在 c 中使用带有 ** 的指针

Question

I am very new to C and currently having some trouble with pointers and I am not sure if my logic is correct on this question clarification would be great.

Is the second expression legal? Why or Why not? What does it mean?

int** x = ....;
... **x ...

This is all the question gives and I came up with the following answer (I think its in the ballpark)

The int** x will initialize a pointer x to whatever address/value that is after the equal sign. **x ... will dereference the pointer to a value/variable

The question link that was proposed in the edit was just showing the difference between int* p and int *p which is nothing what i asked i understand this already.

Answer 1

int *x is a pointer to int . int** y defines y as a pointer to pointer to int , so it points to a pointer, and the latter points to an int . Example:

int n = 42;
int* x = &n; // points to n
int** y = &x; // points to x, which points to n

In this case y is a pointer to pointer. First indirection *y gives you a pointer (in this case x ), then the second indirection dereferences the pointer x , so **y equals 42 .

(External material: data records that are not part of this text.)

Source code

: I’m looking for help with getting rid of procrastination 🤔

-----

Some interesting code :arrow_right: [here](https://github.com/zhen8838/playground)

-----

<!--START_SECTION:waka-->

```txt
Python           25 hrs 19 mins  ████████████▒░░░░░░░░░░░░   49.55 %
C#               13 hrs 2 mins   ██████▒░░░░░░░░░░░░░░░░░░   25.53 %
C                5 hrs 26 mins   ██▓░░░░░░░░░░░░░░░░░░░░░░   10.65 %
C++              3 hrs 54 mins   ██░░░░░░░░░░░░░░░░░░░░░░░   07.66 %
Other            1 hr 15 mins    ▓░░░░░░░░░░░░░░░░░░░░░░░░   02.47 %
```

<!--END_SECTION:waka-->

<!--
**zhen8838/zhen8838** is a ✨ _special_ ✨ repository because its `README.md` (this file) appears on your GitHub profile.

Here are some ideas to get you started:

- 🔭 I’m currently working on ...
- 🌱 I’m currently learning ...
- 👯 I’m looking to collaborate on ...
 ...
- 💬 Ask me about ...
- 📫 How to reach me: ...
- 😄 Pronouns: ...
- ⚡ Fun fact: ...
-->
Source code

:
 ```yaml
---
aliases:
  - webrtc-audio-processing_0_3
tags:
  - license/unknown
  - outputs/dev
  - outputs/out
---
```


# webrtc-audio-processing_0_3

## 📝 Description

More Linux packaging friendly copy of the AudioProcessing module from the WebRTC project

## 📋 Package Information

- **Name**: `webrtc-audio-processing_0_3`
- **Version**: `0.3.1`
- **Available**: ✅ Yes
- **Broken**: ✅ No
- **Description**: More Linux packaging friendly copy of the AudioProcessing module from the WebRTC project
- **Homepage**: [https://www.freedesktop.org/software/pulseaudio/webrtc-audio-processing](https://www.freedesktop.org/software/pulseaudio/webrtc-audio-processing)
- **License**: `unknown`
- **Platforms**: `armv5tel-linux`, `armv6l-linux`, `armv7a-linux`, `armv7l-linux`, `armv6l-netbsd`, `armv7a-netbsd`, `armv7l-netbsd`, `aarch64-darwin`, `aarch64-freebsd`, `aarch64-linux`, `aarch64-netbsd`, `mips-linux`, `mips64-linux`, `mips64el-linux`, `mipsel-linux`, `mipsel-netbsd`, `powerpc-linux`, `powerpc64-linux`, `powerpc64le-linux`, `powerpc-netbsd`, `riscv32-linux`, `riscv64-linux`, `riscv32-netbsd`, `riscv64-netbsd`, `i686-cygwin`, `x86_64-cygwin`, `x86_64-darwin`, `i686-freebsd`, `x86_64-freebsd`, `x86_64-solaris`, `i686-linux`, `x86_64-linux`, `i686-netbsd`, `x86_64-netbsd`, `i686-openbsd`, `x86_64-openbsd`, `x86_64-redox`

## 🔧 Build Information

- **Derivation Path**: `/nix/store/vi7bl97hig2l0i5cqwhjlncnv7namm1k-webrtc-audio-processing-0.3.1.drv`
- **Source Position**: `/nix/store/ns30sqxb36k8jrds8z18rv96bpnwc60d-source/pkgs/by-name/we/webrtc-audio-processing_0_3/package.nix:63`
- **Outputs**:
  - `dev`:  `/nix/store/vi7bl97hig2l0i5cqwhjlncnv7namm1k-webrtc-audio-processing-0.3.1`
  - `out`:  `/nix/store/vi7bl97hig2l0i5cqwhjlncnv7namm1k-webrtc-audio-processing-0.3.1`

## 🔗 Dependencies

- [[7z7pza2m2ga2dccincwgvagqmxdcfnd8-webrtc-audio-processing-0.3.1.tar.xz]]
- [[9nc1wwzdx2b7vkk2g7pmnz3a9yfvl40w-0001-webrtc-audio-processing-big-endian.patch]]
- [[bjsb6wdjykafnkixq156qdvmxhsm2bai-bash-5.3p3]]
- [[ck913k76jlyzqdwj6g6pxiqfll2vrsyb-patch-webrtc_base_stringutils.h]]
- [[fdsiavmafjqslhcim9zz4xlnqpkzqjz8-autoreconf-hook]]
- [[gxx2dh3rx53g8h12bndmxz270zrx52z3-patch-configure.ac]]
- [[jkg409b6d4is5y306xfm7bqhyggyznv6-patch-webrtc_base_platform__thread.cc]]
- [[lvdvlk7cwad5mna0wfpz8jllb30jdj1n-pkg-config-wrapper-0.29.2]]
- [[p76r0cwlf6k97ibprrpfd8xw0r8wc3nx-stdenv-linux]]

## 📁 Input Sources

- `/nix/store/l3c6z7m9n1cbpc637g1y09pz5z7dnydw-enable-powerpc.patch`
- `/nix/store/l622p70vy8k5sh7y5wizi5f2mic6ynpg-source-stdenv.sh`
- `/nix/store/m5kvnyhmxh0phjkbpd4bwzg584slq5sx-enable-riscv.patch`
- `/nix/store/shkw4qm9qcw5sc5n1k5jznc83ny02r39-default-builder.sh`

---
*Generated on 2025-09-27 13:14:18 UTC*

Using typedef s makes everything looks simpler, and makes you realize that pointers are themselves variables as any other variables, the only exception being that they store addresses instead of numbers(values):

typedef int* pINT;

int n = 42;
pINT x = &n;
pINT* y = &x; // y is a pointer to a type pINT, i.e. pointer to pointer to int

Answer 2

If you use double * you are telling the compiler you want a pointer pointing to another pointer:

int x = 4;
int *pointer = &x;
int **pointer_pointer = &pointer;
printf("%d\n",**pointer_pointer); // This should print the 4